Plain-text document sources
▬▬▬▬▬▬▬▬▬▬

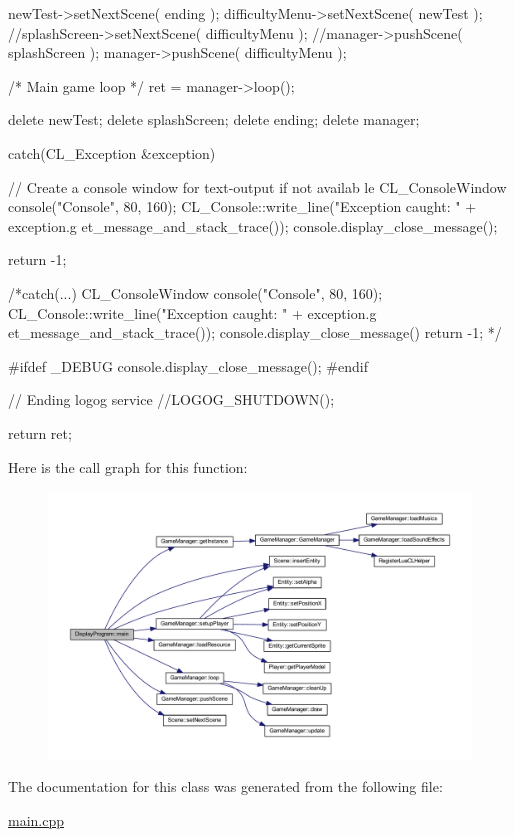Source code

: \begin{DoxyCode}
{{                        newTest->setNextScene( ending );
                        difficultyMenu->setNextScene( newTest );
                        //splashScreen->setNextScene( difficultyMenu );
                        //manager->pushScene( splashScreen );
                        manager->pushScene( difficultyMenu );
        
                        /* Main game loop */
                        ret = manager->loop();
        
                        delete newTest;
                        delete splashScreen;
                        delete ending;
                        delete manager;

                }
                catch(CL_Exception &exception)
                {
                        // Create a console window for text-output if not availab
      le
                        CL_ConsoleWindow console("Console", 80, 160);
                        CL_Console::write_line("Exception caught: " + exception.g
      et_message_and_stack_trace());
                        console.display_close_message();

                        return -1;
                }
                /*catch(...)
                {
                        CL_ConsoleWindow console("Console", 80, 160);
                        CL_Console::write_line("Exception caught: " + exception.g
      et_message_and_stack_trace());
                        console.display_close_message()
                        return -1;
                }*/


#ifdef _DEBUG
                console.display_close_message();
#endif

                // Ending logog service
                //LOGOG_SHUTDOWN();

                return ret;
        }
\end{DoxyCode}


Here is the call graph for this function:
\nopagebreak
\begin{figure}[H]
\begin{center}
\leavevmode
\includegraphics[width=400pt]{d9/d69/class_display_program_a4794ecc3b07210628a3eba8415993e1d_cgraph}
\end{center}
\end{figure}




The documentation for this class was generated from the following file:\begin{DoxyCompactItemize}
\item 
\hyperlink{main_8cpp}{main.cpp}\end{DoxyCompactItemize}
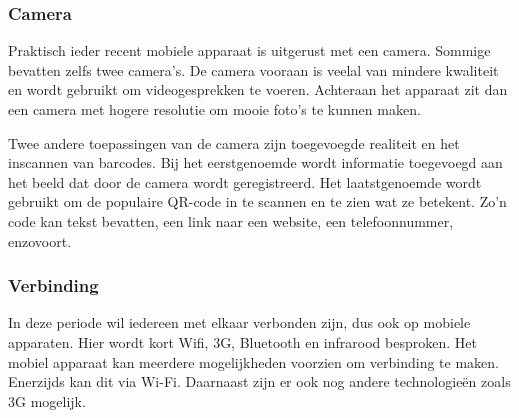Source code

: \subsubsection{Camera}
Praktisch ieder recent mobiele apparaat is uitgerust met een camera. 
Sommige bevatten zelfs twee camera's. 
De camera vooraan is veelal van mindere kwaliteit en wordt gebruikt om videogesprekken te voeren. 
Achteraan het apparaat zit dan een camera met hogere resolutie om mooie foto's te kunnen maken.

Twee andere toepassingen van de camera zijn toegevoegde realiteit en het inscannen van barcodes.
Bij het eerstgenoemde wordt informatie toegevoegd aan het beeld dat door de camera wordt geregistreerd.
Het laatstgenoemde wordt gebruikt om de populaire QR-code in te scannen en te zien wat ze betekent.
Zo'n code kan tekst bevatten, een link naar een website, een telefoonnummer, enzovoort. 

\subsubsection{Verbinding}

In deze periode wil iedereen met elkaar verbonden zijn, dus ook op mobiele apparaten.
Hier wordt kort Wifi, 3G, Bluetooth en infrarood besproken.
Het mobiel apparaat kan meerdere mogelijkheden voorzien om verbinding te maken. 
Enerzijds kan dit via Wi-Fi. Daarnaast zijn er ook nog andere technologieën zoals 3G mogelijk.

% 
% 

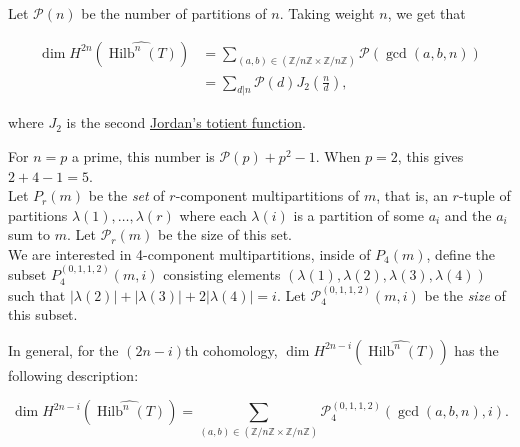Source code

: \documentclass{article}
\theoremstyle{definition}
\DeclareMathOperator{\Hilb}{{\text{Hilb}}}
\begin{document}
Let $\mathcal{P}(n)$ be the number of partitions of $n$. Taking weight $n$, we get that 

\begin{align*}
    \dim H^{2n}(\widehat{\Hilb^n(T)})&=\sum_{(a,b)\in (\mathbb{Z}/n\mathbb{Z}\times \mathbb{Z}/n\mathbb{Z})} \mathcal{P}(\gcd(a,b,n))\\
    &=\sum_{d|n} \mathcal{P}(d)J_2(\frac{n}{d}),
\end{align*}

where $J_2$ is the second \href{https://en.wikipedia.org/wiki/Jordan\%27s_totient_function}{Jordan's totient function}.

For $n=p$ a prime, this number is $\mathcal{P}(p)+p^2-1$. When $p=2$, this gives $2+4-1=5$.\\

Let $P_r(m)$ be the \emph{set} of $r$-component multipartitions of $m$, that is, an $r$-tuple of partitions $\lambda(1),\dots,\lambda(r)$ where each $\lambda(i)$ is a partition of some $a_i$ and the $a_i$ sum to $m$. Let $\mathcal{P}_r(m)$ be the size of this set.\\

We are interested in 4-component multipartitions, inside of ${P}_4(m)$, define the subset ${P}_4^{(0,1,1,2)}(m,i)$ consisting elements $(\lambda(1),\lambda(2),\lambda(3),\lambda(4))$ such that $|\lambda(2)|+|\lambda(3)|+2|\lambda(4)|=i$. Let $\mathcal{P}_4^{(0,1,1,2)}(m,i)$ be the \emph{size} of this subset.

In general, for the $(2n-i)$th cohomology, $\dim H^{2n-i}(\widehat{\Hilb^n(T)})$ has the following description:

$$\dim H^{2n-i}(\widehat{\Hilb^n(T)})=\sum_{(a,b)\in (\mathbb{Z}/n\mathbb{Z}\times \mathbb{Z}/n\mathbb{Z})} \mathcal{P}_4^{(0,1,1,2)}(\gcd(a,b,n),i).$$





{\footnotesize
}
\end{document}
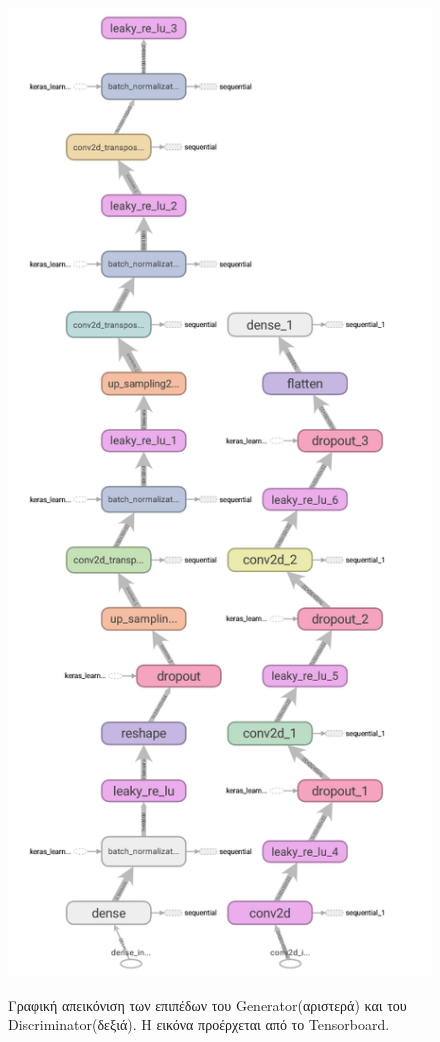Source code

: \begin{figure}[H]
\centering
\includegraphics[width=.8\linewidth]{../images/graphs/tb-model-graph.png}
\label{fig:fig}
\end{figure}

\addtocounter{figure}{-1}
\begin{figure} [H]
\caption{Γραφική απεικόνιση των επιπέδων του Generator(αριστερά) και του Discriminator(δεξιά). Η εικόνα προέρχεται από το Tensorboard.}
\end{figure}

▬▬▬▬▬▬▬▬▬▬

Starting with the line above that holds "Twee andere toepassingen" and stopping with the line that holds "Hier wordt kort", reproduce each line exactly, omitting all other lines.

*Solution to the exercise*:
Twee andere toepassingen van de camera zijn toegevoegde realiteit en het inscannen van barcodes.
Bij het eerstgenoemde wordt informatie toegevoegd aan het beeld dat door de camera wordt geregistreerd.
Het laatstgenoemde wordt gebruikt om de populaire QR-code in te scannen en te zien wat ze betekent.
Zo'n code kan tekst bevatten, een link naar een website, een telefoonnummer, enzovoort. 

\subsubsection{Verbinding}

In deze periode wil iedereen met elkaar verbonden zijn, dus ook op mobiele apparaten.
Hier wordt kort Wifi, 3G, Bluetooth en infrarood besproken.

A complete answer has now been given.